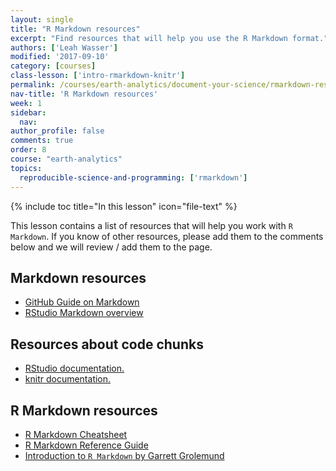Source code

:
 ```yaml
---
layout: single
title: "R Markdown resources"
excerpt: "Find resources that will help you use the R Markdown format."
authors: ['Leah Wasser']
modified: '2017-09-10'
category: [courses]
class-lesson: ['intro-rmarkdown-knitr']
permalink: /courses/earth-analytics/document-your-science/rmarkdown-resources/
nav-title: 'R Markdown resources'
week: 1
sidebar:
  nav:
author_profile: false
comments: true
order: 8
course: "earth-analytics"
topics:
  reproducible-science-and-programming: ['rmarkdown']
---
```


{% include toc title="In this lesson" icon="file-text" %}

This lesson contains a list of resources that will help you work with
`R Markdown`. If you know of other resources, please add them to the comments
below and we will review / add them to the page.

<div class="notice--info" markdown="1">

## Markdown resources

* <a href="https://guides.github.com/features/mastering-markdown/" target="_blank">GitHub Guide on Markdown</a>
* <a href="http://rmarkdown.rstudio.com/authoring_basics.html" target="_blank"> RStudio Markdown overview</a>


## Resources about code chunks

* <a href="http://rmarkdown.rstudio.com/authoring_rcodechunks.html" target="_blank"> RStudio documentation.</a>
* <a href="http://yihui.name/knitr/demo/output/" target="_blank"> knitr documentation.</a>


## R Markdown resources

* <a href="http://www.rstudio.com/wp-content/uploads/2016/03/rmarkdown-cheatsheet-2.0.pdf" target="_blank"> R Markdown Cheatsheet</a>
* <a href="http://www.rstudio.com/wp-content/uploads/2015/03/rmarkdown-reference.pdf" target="_blank"> R Markdown Reference Guide</a>
* <a href="http://rmarkdown.rstudio.com/articles_intro.html" target="_blank"> Introduction to `R Markdown` by Garrett Grolemund</a>

</div>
○ ○ ○ ○ ○
▶ [WORK ORDER] Would you print the whole listing exactly, omitting the pictures?

▶ [RESULT]
Source code

:
 ```yaml
---
layout: single
title: "R Markdown resources"
excerpt: "Find resources that will help you use the R Markdown format."
authors: ['Leah Wasser']
modified: '2017-09-10'
category: [courses]
class-lesson: ['intro-rmarkdown-knitr']
permalink: /courses/earth-analytics/document-your-science/rmarkdown-resources/
nav-title: 'R Markdown resources'
week: 1
sidebar:
  nav:
author_profile: false
comments: true
order: 8
course: "earth-analytics"
topics:
  reproducible-science-and-programming: ['rmarkdown']
---
```


{% include toc title="In this lesson" icon="file-text" %}

This lesson contains a list of resources that will help you work with
`R Markdown`. If you know of other resources, please add them to the comments
below and we will review / add them to the page.

<div class="notice--info" markdown="1">

## Markdown resources

* <a href="https://guides.github.com/features/mastering-markdown/" target="_blank">GitHub Guide on Markdown</a>
* <a href="http://rmarkdown.rstudio.com/authoring_basics.html" target="_blank"> RStudio Markdown overview</a>


## Resources about code chunks

* <a href="http://rmarkdown.rstudio.com/authoring_rcodechunks.html" target="_blank"> RStudio documentation.</a>
* <a href="http://yihui.name/knitr/demo/output/" target="_blank"> knitr documentation.</a>


## R Markdown resources

* <a href="http://www.rstudio.com/wp-content/uploads/2016/03/rmarkdown-cheatsheet-2.0.pdf" target="_blank"> R Markdown Cheatsheet</a>
* <a href="http://www.rstudio.com/wp-content/uploads/2015/03/rmarkdown-reference.pdf" target="_blank"> R Markdown Reference Guide</a>
* <a href="http://rmarkdown.rstudio.com/articles_intro.html" target="_blank"> Introduction to `R Markdown` by Garrett Grolemund</a>

</div>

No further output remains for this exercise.